# [TO DO]
Find the lines below in which the string "enumerate" occurs. Copy each one.
<<<<
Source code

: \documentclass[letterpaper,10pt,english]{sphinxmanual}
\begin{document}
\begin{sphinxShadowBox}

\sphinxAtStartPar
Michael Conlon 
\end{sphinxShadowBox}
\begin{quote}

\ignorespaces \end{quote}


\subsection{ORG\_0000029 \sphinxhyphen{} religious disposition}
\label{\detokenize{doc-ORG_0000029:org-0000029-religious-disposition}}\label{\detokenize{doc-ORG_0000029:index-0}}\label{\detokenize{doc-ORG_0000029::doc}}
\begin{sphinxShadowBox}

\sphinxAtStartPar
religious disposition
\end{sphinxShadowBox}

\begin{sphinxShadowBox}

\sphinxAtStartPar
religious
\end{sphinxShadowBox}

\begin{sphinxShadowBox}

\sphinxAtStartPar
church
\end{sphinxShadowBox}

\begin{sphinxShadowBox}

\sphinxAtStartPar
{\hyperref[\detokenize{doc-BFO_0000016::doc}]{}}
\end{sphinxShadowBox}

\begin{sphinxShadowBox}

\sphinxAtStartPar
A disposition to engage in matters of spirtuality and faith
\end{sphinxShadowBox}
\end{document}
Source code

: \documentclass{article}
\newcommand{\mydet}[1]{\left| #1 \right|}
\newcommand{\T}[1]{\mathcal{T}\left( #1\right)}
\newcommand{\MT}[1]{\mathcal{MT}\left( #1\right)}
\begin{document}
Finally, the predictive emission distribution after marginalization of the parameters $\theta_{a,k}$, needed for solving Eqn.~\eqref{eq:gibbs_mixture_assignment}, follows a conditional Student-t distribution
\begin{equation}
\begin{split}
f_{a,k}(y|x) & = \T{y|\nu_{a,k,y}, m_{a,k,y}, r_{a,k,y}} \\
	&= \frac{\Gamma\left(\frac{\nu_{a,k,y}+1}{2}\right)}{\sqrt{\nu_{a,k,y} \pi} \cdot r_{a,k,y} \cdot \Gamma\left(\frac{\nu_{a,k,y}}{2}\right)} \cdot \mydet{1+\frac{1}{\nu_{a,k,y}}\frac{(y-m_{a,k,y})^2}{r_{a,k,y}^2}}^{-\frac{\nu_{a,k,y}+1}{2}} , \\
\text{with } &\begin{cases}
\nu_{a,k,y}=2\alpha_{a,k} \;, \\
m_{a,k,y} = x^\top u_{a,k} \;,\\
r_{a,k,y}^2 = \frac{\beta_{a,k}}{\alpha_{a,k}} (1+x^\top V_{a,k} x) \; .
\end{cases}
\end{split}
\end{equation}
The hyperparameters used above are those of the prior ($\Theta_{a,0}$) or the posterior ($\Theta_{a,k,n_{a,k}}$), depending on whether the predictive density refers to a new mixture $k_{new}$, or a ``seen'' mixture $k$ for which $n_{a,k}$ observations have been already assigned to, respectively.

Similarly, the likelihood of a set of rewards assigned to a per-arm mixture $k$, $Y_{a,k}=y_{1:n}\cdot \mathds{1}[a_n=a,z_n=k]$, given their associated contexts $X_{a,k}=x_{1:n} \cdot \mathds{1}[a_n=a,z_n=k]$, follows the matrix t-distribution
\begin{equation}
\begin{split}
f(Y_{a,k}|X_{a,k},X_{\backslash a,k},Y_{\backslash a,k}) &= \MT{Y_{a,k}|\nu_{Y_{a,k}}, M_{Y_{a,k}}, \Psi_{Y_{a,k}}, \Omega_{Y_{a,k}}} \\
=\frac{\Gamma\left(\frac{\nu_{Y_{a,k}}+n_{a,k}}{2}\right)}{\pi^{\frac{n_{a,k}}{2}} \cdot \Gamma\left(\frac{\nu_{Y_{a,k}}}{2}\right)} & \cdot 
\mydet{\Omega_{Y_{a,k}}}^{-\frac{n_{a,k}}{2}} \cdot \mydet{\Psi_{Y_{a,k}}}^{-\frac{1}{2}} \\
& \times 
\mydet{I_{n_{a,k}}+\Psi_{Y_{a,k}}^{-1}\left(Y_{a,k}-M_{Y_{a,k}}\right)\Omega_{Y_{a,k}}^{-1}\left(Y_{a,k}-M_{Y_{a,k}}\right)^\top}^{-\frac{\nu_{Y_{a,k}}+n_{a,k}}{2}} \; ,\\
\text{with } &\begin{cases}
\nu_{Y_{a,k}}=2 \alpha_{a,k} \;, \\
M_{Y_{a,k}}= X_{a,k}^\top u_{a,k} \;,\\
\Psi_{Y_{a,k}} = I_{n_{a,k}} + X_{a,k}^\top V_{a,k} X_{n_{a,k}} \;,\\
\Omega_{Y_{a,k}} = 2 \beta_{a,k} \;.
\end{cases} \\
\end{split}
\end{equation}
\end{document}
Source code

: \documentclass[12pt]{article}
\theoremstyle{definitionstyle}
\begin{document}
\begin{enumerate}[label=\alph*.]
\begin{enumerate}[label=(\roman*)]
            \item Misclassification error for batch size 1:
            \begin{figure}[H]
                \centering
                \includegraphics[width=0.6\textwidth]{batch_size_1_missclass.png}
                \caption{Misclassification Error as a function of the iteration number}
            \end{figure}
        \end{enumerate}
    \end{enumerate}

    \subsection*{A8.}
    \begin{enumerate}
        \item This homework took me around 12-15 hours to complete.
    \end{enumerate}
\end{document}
>>>>
# [WRITTEN RESPONSE]
\begin{enumerate}[label=\alph*.]
\begin{enumerate}[label=(\roman*)]
        \end{enumerate}
    \end{enumerate}
    \begin{enumerate}
    \end{enumerate}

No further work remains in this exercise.